Mrs. Hanneman was already outside, standing on her porch in a long flannel nightgown, staring at the Stanton home in obvious horror. She went running down the steps when she saw Will coming toward her and threw her arms around him.

Holly walked slowly away from the burning house, toward the street, noticing when she got there that several of the neighbors were in their front yards or on their porches, watching the disaster unfold in their midst with their hands pressed to their mouths, frozen with shock.

The first fire truck came screaming to a stop in front of the house.
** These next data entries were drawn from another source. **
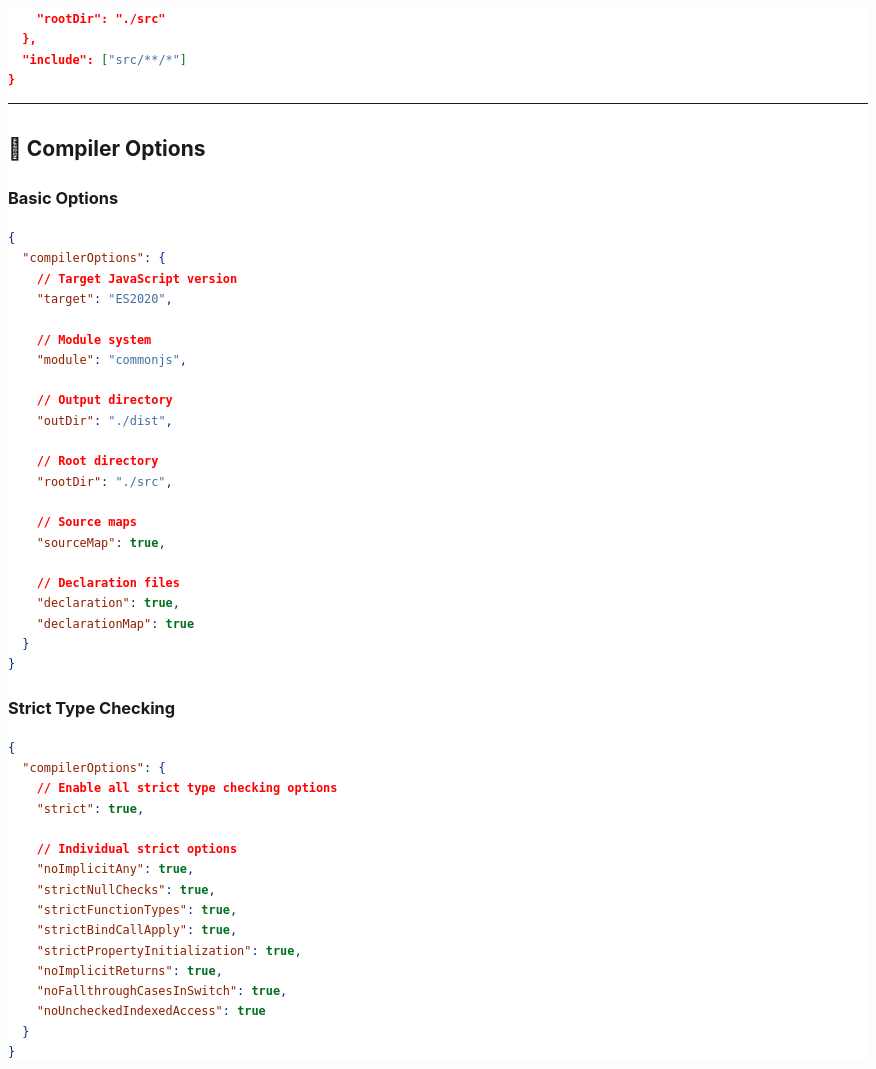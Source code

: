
 ```json
    "rootDir": "./src"
  },
  "include": ["src/**/*"]
}
```

---

## 🔧 **Compiler Options**

### **Basic Options**

```json
{
  "compilerOptions": {
    // Target JavaScript version
    "target": "ES2020",
    
    // Module system
    "module": "commonjs",
    
    // Output directory
    "outDir": "./dist",
    
    // Root directory
    "rootDir": "./src",
    
    // Source maps
    "sourceMap": true,
    
    // Declaration files
    "declaration": true,
    "declarationMap": true
  }
}
```

### **Strict Type Checking**

```json
{
  "compilerOptions": {
    // Enable all strict type checking options
    "strict": true,
    
    // Individual strict options
    "noImplicitAny": true,
    "strictNullChecks": true,
    "strictFunctionTypes": true,
    "strictBindCallApply": true,
    "strictPropertyInitialization": true,
    "noImplicitReturns": true,
    "noFallthroughCasesInSwitch": true,
    "noUncheckedIndexedAccess": true
  }
}
```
Holly forced her legs to move faster, to meet the firemen who came pouring out onto the sidewalk. “There’s no one inside,” she shouted to the first one she came to.

He looked down at her. “Is it your house, ma’am?” he asked loudly, over the roar of the fire and the wailing of the sirens.

“Yes. It’s just me and my son, and we both got out safely. We don’t have any pets. Please don’t send any of your men in there!”

The fireman nodded. “Make sure you stay clear, ma’am. When the paramedics come, you and your son should both be checked out, just in case.”

“Okay,” she said faintly, but the fireman, faceless in his uniform, was already gone, running to help with the heavy hose.

I should go check on Will,
Holly thought, her mind working in slow motion and her body numb. She started to walk but she couldn’t feel her legs. The horrible sounds all around her—the greedy flames, the screaming sirens, the shouts of the firemen—seemed to recede.

There had been beautiful glass in her grandmother’s home. The stained glass above the front door, the chandelier in the dining room, the diamond-shaped panes in the bathroom windows upstairs. Holly walked past Mrs. Hanneman’s without stopping, making a wide circuit around the neighbor’s house until she reached the big backyard.

It was oddly private back there. No horrified neighbors, no firemen. Holly stood watching the blaze, blinking, and then suddenly her legs gave way and she was crouching on the ground, retching, her whole body racked with the force of her dry heaves.

 

Alex couldn’t sleep. He’d called Rich to apologize about the night before, and to make his feelings known on the subject of his ever going out with Holly, but the sportscaster just laughed.

“Are you kidding? As soon as you tossed her over your shoulder I knew she was off the market. I bet you’ve never done anything like that in your life. You’ve got it bad, huh? I guess she’s the reason you haven’t been in Cincinnati much lately.”

Alex frowned at the phone. “Holly and I are not a couple. I just don’t want you going after her. She’s not like the girls you usually pick up. She’s…different.”

“Sure she’s different. Because you’ve got a thing for her.”

“I don’t have a thing for her.”

“Uh-huh. Well, it was nice knowing you, buddy. Invite me to the wedding, okay? I always get lucky with bridesmaids.”

A few hours later Alex lay in bed, restless and edgy, as far from sleep as he’d ever been in his life. Finally he gave up the fight and turned on his bedside lamp, reaching for his current issue of
Sports Illustrated.
He hadn’t read more than a paragraph when the phone rang. He grabbed the receiver off the cradle.

“Yeah,” he said.

“Coach! It’s Tom Washington.”

Alex glanced at the clock in surprise. “It’s almost midnight, Tom. What’s going on?”

“It’s about Will,” he said, and Alex tensed. “His house, actually. You know my dad’s a fireman, right? He just got called out to a fire—at the Stantons. A bad one.”

A chill ran through Alex’s body. “Do you know if they’re okay?”

“I don’t know anything yet except that it’s bad. Coach, can you pick me up and take me over there? My mom’s working the night shift at the hospital and I—”

“I’ll be there in five minutes. Wait for me out front.”